Afghan families trying to get inside Hamid Karzai international airport on August 16, 2021 | Photo: Reuters
Afghan families trying to get inside Hamid Karzai international airport on August 16, 2021 | Photo: Reuters

Afghans who have been refused asylum in Europe and have ended up back in Afghanistan are now in serious danger from the Taliban, an Afghan aid worker has told InfoMigrants.

Thousands of Afghans whose asylum claims in Europe have been rejected and have been deported to Afghanistan in recent years are at even greater risk since the Taliban took control of the country, says the founder of an Afghan NGO, Abdul Ghafoor.

After being deported from Norway in 2013 himself, Ghafoor started the Afghan Migrants Advice and Support Organization, AMASO, in Kabul to help others who were forcibly returned from Europe after their asylum applications had been rejected.

The 35-year-old is now in Germany, after being evacuated from Afghanistan on August 17 on the German military's first flight out.

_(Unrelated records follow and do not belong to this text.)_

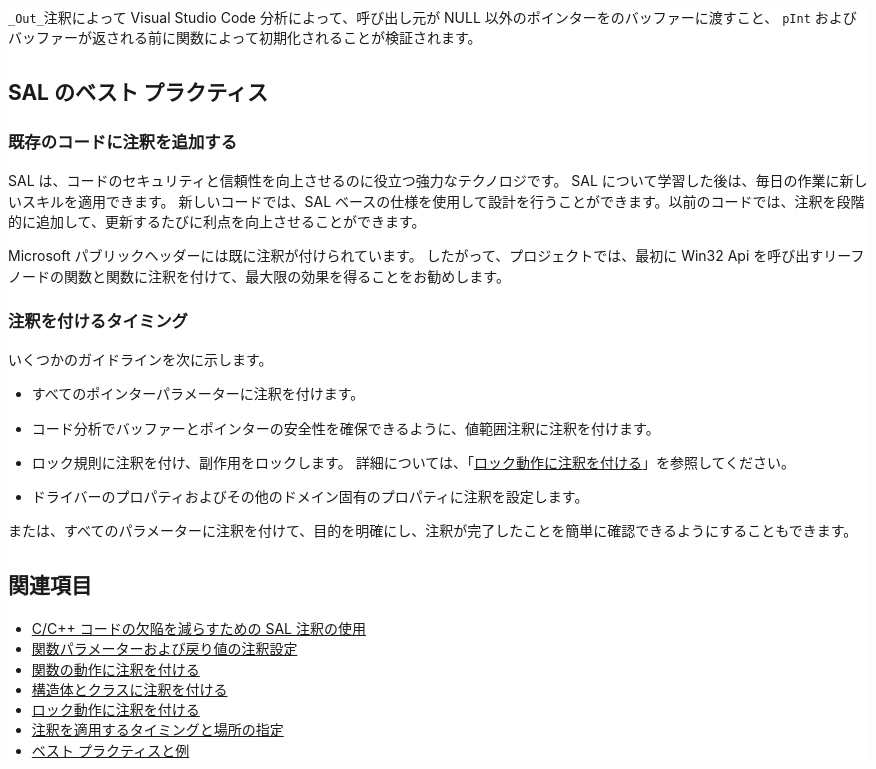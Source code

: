 `_Out_`注釈によって Visual Studio Code 分析によって、呼び出し元が NULL 以外のポインターをのバッファーに渡すこと、 `pInt` およびバッファーが返される前に関数によって初期化されることが検証されます。

## <a name="sal-best-practice"></a>SAL のベスト プラクティス

### <a name="adding-annotations-to-existing-code"></a>既存のコードに注釈を追加する

SAL は、コードのセキュリティと信頼性を向上させるのに役立つ強力なテクノロジです。 SAL について学習した後は、毎日の作業に新しいスキルを適用できます。 新しいコードでは、SAL ベースの仕様を使用して設計を行うことができます。以前のコードでは、注釈を段階的に追加して、更新するたびに利点を向上させることができます。

Microsoft パブリックヘッダーには既に注釈が付けられています。 したがって、プロジェクトでは、最初に Win32 Api を呼び出すリーフノードの関数と関数に注釈を付けて、最大限の効果を得ることをお勧めします。

### <a name="when-do-i-annotate"></a>注釈を付けるタイミング

いくつかのガイドラインを次に示します。

- すべてのポインターパラメーターに注釈を付けます。

- コード分析でバッファーとポインターの安全性を確保できるように、値範囲注釈に注釈を付けます。

- ロック規則に注釈を付け、副作用をロックします。 詳細については、「[ロック動作に注釈を付ける](../code-quality/annotating-locking-behavior.md)」を参照してください。

- ドライバーのプロパティおよびその他のドメイン固有のプロパティに注釈を設定します。

または、すべてのパラメーターに注釈を付けて、目的を明確にし、注釈が完了したことを簡単に確認できるようにすることもできます。

## <a name="see-also"></a>関連項目

- [C/C++ コードの欠陥を減らすための SAL 注釈の使用](../code-quality/using-sal-annotations-to-reduce-c-cpp-code-defects.md)
- [関数パラメーターおよび戻り値の注釈設定](../code-quality/annotating-function-parameters-and-return-values.md)
- [関数の動作に注釈を付ける](../code-quality/annotating-function-behavior.md)
- [構造体とクラスに注釈を付ける](../code-quality/annotating-structs-and-classes.md)
- [ロック動作に注釈を付ける](../code-quality/annotating-locking-behavior.md)
- [注釈を適用するタイミングと場所の指定](../code-quality/specifying-when-and-where-an-annotation-applies.md)
- [ベスト プラクティスと例](../code-quality/best-practices-and-examples-sal.md)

But while he is in safety, he is still suffering from mental trauma because of the situation in his home country, he told InfoMigrants by phone.

Over the past three weeks Ghafoor has received hundreds of messages from ex-returnees and their families who are stuck in the country and scared. "They are in hiding and trying to stay as low as they can," he said. "Few managed to get on evacuation planes. One or two have contacted me from Qatar."

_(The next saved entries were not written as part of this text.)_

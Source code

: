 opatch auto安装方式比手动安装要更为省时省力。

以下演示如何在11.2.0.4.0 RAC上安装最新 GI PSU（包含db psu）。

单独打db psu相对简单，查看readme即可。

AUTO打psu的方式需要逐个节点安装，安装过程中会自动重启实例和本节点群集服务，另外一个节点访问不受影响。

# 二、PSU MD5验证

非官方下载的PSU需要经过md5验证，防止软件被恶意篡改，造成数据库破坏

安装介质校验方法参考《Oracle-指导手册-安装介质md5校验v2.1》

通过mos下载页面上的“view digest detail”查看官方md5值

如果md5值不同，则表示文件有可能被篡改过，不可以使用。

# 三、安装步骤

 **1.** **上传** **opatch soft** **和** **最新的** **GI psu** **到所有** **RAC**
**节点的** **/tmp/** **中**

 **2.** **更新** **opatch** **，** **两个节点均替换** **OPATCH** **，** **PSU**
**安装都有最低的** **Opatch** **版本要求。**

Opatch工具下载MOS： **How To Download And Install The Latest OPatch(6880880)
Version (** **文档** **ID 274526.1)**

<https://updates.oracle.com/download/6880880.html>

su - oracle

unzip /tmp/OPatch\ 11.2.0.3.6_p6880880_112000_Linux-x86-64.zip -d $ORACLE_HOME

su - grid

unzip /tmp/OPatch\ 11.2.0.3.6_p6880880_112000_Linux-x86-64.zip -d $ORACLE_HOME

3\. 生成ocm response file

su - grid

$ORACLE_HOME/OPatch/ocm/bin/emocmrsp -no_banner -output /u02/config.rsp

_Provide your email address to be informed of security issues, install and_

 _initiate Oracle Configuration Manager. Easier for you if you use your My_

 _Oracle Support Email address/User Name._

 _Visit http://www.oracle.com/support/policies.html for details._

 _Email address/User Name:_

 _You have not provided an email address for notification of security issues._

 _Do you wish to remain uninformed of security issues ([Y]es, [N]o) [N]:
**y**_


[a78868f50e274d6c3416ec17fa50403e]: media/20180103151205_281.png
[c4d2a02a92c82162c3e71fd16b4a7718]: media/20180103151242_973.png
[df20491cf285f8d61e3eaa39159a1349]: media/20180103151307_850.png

Abdul Ghafoor, Director of the Afghan Migrants Advice and Support Organization (AMASO) | Photo: Sandra Petersmann/DW
Abdul Ghafoor, Director of the Afghan Migrants Advice and Support Organization (AMASO) | Photo: Sandra Petersmann/DW

Returnees already faced dangers

For many of those deported to Afghanistan in the past few years, survival was nearly impossible, even without the presence of the Taliban. Some had grown up in other countries, such as Iran or Pakistan, and did not know Afghanistan at all until they were deported there. Many were ostracized and persecuted and even at risk of kidnapping just because they had fled to Europe.

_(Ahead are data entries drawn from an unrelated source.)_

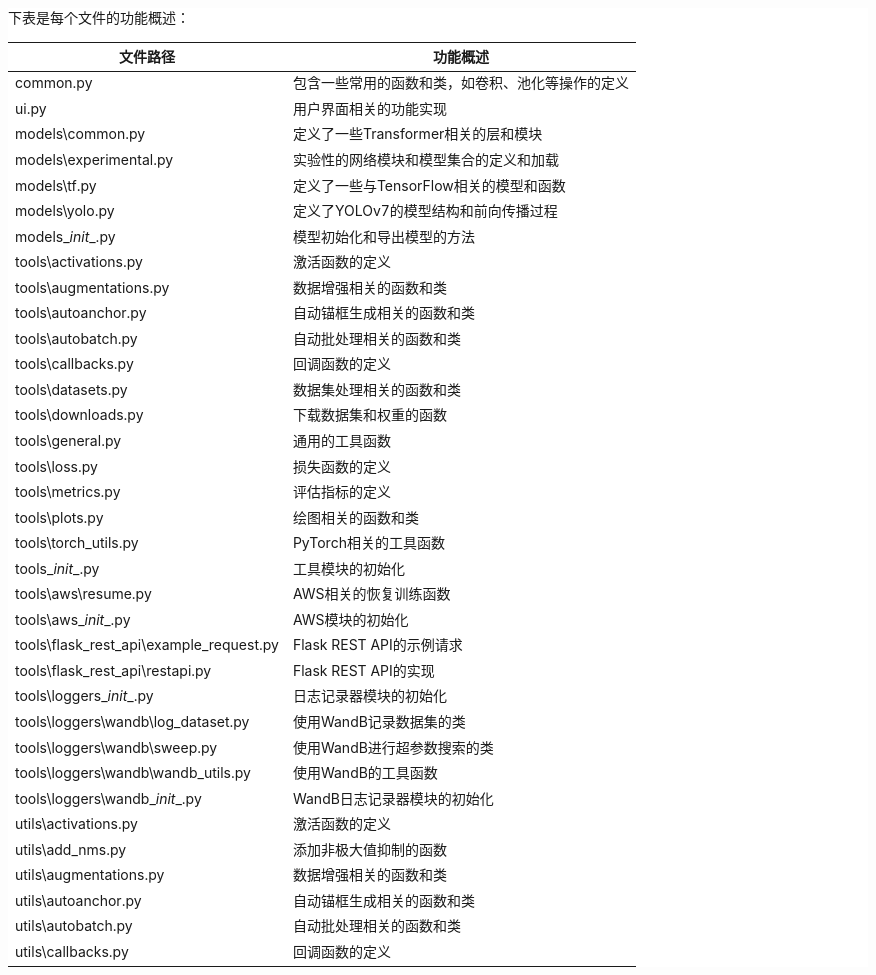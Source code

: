 下表是每个文件的功能概述：

| 文件路径 | 功能概述 |
| --- | --- |
| common.py | 包含一些常用的函数和类，如卷积、池化等操作的定义 |
| ui.py | 用户界面相关的功能实现 |
| models\common.py | 定义了一些Transformer相关的层和模块 |
| models\experimental.py | 实验性的网络模块和模型集合的定义和加载 |
| models\tf.py | 定义了一些与TensorFlow相关的模型和函数 |
| models\yolo.py | 定义了YOLOv7的模型结构和前向传播过程 |
| models\__init__.py | 模型初始化和导出模型的方法 |
| tools\activations.py | 激活函数的定义 |
| tools\augmentations.py | 数据增强相关的函数和类 |
| tools\autoanchor.py | 自动锚框生成相关的函数和类 |
| tools\autobatch.py | 自动批处理相关的函数和类 |
| tools\callbacks.py | 回调函数的定义 |
| tools\datasets.py | 数据集处理相关的函数和类 |
| tools\downloads.py | 下载数据集和权重的函数 |
| tools\general.py | 通用的工具函数 |
| tools\loss.py | 损失函数的定义 |
| tools\metrics.py | 评估指标的定义 |
| tools\plots.py | 绘图相关的函数和类 |
| tools\torch_utils.py | PyTorch相关的工具函数 |
| tools\__init__.py | 工具模块的初始化 |
| tools\aws\resume.py | AWS相关的恢复训练函数 |
| tools\aws\__init__.py | AWS模块的初始化 |
| tools\flask_rest_api\example_request.py | Flask REST API的示例请求 |
| tools\flask_rest_api\restapi.py | Flask REST API的实现 |
| tools\loggers\__init__.py | 日志记录器模块的初始化 |
| tools\loggers\wandb\log_dataset.py | 使用WandB记录数据集的类 |
| tools\loggers\wandb\sweep.py | 使用WandB进行超参数搜索的类 |
| tools\loggers\wandb\wandb_utils.py | 使用WandB的工具函数 |
| tools\loggers\wandb\__init__.py | WandB日志记录器模块的初始化 |
| utils\activations.py | 激活函数的定义 |
| utils\add_nms.py | 添加非极大值抑制的函数 |
| utils\augmentations.py | 数据增强相关的函数和类 |
| utils\autoanchor.py | 自动锚框生成相关的函数和类 |
| utils\autobatch.py | 自动批处理相关的函数和类 |
| utils\callbacks.py | 回调函数的定义 |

"When they return to their rural towns and villages they are often assumed to be foreign spies, because those people do not understand what the term deportation means," said Ghafoor. Some already belonged to persecuted groups such as LGBT, Christians or atheists. Others adopted a different lifestyle in Europe, returning with visible tattoos.

Many people – even in Afghanistan – assume that those who are deported because they did something wrong in Europe, but in fact only a very small proportion of returnees have been convicted of crimes in Europe, Ghafoor says. The vast majority are deported because European countries such as Germany and Austria have long maintained that Afghanistan was a safe country for return.

This year, Germany returned 167 Afghans to Kabul, according to the interior ministry. Germany was still sending Afghans back until a week before the Taliban took over the capital, despite calls from the Afghan government in July that European countries suspend deportations for at least three months during the resurgence of the Taliban. Early in August, Germany, Austria, Belgium, Greece, Netherlands and Denmark had written to the European Commission saying that ending returns to Afghanistan would "send the wrong signal to Afghan citizens" and "motivate (them) to leave their home for the EU."

From file: A deportation flight to Afghanistan from Munich airport on August 14, 2018 | Photo: Imago/Michael Trammer
From file: A deportation flight to Afghanistan from Munich airport on August 14, 2018 | Photo: Imago/Michael Trammer


Fears deportations could resume

While security in Afghanistan has worsened and returns have now stopped, several EU member states have repeated their commitment to keeping Afghan refugees out of Europe. Abdul Ghafoor fears that the door remains open to resuming deportations and he has grave concerns for the returnees still in the country.

On the day that the last foreign forces left Afghanistan, August 30, a Taliban spokesperson told Austria’s Kronenzeitung that his regime would be willing to take back Afghan citizens who were refused asylum in Germany and Austria and it would be for the courts to decide their fate.

"If these returnees are even convicted of something, according to their court it means chopping their hands off, it means chopping their heads off," Ghafoor told InfoMigrants. "Austria and Germany need to be very careful if they are ready to deport Afghans to such a barabaric regime."

Meanwhile there seems to be little hope that those who were already sent back to Afghanistan before the Taliban took over the whole country will be considered in any European evacuation and resettlement plans. "It’s very difficult to convince the European countries to bring back the returnees," says Ghafoor. "I will do whatever is in my power to evacuate at least the most vulnerable of them."